从这个dict里头我们可以看到，上述树状图在Datasets库读入后是不完全正确的，qas层级在读入后并不存在，同时还有另外的title。（也就是说，其实Datasets库并不仅仅完成了读json文件的操作）

2 抽取式问答任务的实现

2.1 数据预处理

先拎出来比较重要的不同点：问题和潜在答案的文本是衔接后输入的

2.1.1 预训练tokenizer的加载

首先同样需要先进行tokenized，可以从checkpoint里头加载对应的pretrained tokennizer.

from transformers import AutoTokenizer
    
tokenizer = AutoTokenizer.from_pretrained(model_checkpoint)

tokenizer.tokenize方法可以帮我们看到tokenizer预处理后的文本格式。

print("单个文本tokenize: {}".format(tokenizer.tokenize("What is your name?"), add_special_tokens=True))
print("2个文本tokenize: {}".format(tokenizer.tokenize("My name is Sylvain.", add_special_tokens=True)))

对应的输出是

单个文本tokenize: ['what', 'is', 'your', 'name', '?']
2个文本tokenize: ['[CLS]', 'my', 'name', 'is', 'sy', '##lva', '##in', '.', '[SEP]']

token IDs也就是input_ids一般来说随着预训练模型名字的不同而有所不同。原因是不同的预训练模型在预训练的时候设定了不同的规则。但只要tokenizer和model的名字一致，那么tokenizer预处理的输入格式就会满足model需求的。

2.1.2 超长文本的处理

对于抽取式问答问题，我们需要思考预训练机器问答模型如何处理长文本。

一般来说预训练模型输入有最大长度要求，所以我们通常将超长的输入进行截断。但是，如果我们将问答数据三元组<question, context, answer>中的超长context截断，那么我们可能丢掉答案（因为我们是从context中抽取出一个小片段作为答案）。
为了解决这个问题，我们把超长的输入切片为多个较短的输入，每个输入都要满足模型最大长度输入要求。由于答案可能存在与切片的地方，因此我们需要允许相邻切片之间有交集，代码中通过doc_stride参数控制。

机器问答预训练模型通常将question和context拼接之后作为输入，然后让模型从context里寻找答案。在下述例子中，设定模型要求的最大输入是384（经常使用的还有512）。并且允许两个切片之间重合的数量为128。

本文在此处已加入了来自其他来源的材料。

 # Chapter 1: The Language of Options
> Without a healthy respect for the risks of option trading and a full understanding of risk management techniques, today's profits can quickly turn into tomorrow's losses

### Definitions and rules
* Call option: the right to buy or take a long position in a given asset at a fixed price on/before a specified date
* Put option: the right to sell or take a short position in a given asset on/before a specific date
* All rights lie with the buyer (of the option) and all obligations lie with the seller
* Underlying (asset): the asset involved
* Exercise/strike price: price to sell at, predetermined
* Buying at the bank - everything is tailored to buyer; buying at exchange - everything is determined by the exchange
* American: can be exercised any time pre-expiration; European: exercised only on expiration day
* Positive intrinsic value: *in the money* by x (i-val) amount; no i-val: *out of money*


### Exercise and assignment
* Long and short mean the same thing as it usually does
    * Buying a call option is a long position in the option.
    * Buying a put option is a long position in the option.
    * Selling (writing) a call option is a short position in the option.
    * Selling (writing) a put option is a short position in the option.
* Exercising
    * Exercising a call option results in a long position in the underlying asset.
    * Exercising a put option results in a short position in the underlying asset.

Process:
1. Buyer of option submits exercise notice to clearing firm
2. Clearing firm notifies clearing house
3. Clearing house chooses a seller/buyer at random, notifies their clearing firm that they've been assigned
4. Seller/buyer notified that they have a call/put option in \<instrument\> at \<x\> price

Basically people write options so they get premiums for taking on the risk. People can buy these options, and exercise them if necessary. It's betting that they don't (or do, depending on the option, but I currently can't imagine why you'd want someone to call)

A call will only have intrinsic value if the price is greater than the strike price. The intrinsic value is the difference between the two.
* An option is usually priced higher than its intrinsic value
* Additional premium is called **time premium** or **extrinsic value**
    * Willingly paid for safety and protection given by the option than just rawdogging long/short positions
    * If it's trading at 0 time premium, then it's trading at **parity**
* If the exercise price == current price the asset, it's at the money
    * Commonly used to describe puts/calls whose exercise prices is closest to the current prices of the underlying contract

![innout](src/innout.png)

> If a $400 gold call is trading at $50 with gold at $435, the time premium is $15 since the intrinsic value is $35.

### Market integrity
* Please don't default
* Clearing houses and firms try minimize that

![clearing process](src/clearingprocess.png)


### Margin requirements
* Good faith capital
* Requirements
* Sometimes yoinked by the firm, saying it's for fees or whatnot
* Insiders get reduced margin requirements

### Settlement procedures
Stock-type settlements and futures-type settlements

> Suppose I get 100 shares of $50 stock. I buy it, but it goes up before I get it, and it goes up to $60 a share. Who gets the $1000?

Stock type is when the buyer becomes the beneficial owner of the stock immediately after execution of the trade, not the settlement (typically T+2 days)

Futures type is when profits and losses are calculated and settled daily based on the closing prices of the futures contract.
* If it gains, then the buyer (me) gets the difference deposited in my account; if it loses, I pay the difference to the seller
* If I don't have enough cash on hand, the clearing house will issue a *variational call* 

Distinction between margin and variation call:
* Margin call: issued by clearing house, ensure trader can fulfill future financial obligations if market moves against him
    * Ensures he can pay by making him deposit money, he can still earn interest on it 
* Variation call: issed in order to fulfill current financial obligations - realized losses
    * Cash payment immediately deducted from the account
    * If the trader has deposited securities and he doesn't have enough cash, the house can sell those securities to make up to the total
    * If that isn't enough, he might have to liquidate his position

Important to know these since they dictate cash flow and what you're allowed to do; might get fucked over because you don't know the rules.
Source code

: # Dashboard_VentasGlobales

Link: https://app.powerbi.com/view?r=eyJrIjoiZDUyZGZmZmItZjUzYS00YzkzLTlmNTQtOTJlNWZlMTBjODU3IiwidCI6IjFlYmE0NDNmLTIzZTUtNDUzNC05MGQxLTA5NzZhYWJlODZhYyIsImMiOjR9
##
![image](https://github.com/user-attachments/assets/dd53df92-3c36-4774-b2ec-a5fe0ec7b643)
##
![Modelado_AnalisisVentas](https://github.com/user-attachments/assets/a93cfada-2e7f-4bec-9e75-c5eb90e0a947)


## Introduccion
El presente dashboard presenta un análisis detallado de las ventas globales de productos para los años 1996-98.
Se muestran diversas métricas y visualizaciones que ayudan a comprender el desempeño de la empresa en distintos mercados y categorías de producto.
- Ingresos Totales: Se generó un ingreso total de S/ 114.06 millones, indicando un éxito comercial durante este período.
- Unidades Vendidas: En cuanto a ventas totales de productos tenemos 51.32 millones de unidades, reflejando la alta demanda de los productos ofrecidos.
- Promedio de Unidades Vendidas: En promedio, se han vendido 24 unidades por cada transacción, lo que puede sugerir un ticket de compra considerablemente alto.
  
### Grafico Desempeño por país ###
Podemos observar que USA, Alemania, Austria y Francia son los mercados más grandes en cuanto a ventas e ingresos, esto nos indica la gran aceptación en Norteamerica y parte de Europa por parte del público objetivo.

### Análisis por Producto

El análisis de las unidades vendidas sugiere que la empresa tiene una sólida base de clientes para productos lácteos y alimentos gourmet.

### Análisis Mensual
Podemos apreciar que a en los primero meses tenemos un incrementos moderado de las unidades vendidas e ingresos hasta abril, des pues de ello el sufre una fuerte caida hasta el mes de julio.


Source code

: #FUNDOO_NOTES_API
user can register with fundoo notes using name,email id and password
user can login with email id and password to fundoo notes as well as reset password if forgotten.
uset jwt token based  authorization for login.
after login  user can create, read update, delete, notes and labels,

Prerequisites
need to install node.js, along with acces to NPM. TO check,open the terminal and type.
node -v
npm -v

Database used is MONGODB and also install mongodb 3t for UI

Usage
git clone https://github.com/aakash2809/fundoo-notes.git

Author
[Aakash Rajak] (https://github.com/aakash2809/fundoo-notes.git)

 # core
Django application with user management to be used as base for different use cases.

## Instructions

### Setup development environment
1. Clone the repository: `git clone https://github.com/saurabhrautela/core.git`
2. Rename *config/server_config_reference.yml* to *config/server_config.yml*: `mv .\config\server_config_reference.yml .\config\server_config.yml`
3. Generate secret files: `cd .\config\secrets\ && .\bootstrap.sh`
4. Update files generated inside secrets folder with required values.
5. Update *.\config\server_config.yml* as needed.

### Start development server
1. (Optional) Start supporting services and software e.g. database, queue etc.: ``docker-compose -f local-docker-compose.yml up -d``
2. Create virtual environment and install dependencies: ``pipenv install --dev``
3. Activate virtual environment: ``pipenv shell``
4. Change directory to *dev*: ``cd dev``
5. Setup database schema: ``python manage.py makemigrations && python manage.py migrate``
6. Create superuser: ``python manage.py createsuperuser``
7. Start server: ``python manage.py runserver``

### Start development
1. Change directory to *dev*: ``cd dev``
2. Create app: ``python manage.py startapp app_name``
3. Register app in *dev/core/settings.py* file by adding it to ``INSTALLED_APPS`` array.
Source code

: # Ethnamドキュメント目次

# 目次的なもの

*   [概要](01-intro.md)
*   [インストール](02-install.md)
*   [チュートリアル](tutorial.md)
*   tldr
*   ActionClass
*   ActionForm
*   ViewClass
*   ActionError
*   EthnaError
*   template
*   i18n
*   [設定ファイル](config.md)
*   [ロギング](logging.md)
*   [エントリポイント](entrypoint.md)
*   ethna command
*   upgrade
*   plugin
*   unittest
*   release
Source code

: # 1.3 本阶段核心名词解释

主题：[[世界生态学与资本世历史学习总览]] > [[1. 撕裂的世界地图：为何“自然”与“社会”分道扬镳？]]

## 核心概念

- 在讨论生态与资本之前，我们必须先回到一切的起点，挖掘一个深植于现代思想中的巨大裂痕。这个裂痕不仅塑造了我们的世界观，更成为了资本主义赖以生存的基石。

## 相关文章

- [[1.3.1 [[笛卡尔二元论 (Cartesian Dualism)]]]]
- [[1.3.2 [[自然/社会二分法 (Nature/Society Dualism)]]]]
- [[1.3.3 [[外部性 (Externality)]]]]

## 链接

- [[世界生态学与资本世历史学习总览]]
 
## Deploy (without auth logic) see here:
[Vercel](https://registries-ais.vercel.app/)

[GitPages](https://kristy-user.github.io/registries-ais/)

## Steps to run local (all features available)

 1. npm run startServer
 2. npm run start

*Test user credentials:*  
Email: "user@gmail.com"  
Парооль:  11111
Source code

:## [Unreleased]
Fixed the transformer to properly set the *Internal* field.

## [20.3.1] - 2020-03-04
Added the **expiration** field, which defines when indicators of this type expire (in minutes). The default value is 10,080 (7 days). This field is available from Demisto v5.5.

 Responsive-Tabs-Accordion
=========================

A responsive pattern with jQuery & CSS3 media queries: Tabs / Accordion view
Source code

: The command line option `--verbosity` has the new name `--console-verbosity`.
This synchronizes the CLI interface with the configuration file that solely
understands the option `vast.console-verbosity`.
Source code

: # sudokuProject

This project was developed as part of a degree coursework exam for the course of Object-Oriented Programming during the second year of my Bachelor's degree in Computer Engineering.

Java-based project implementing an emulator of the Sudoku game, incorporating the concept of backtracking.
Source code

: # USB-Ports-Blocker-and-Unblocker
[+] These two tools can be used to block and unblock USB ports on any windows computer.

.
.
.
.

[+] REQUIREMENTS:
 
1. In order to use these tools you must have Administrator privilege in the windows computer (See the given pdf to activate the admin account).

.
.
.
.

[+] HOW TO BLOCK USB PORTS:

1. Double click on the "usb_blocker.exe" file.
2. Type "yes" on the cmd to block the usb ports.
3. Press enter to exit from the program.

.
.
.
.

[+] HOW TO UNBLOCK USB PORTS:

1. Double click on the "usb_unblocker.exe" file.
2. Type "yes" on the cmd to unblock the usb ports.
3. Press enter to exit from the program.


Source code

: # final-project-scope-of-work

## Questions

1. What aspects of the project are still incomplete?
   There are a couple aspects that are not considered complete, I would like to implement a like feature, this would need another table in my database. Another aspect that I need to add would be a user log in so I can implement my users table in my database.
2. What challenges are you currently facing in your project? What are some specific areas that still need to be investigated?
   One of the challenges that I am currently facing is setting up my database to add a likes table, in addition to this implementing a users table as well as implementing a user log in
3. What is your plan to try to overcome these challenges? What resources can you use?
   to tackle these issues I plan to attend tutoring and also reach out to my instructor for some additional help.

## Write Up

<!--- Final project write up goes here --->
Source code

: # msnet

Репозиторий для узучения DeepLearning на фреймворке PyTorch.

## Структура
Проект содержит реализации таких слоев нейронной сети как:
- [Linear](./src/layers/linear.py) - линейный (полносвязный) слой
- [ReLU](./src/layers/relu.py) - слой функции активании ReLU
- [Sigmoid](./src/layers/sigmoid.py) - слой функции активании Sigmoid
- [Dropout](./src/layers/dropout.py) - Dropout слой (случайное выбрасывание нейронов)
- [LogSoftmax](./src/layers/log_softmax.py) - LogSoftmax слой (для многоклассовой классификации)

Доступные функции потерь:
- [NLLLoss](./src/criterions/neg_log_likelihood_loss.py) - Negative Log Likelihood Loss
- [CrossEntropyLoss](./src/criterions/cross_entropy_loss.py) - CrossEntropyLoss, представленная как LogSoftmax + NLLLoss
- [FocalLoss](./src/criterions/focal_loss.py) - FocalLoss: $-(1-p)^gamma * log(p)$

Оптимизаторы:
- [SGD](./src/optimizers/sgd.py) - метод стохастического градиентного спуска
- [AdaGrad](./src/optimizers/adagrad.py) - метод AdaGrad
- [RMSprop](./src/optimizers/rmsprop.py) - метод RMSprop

max_length = 384 # 输入feature的最大长度，question和context拼接之后
doc_stride = 128 # 2个切片之间的重合token数量。

超长文本处理的案例
先找到一个超长文本

for i, example in enumerate(datasets["train"]):
    if len(tokenizer(example["question"], example["context"])["input_ids"]) > 384:
        break
example = datasets["train"][i]

这个文本的长度是396。
注意，一般来说，我们只对context进行切片，不会对问题进行切片，由于context是拼接在question后面的，对应着第2个文本，所以使用only_second控制.tokenizer使用doc_stride控制切片之间的重合长度。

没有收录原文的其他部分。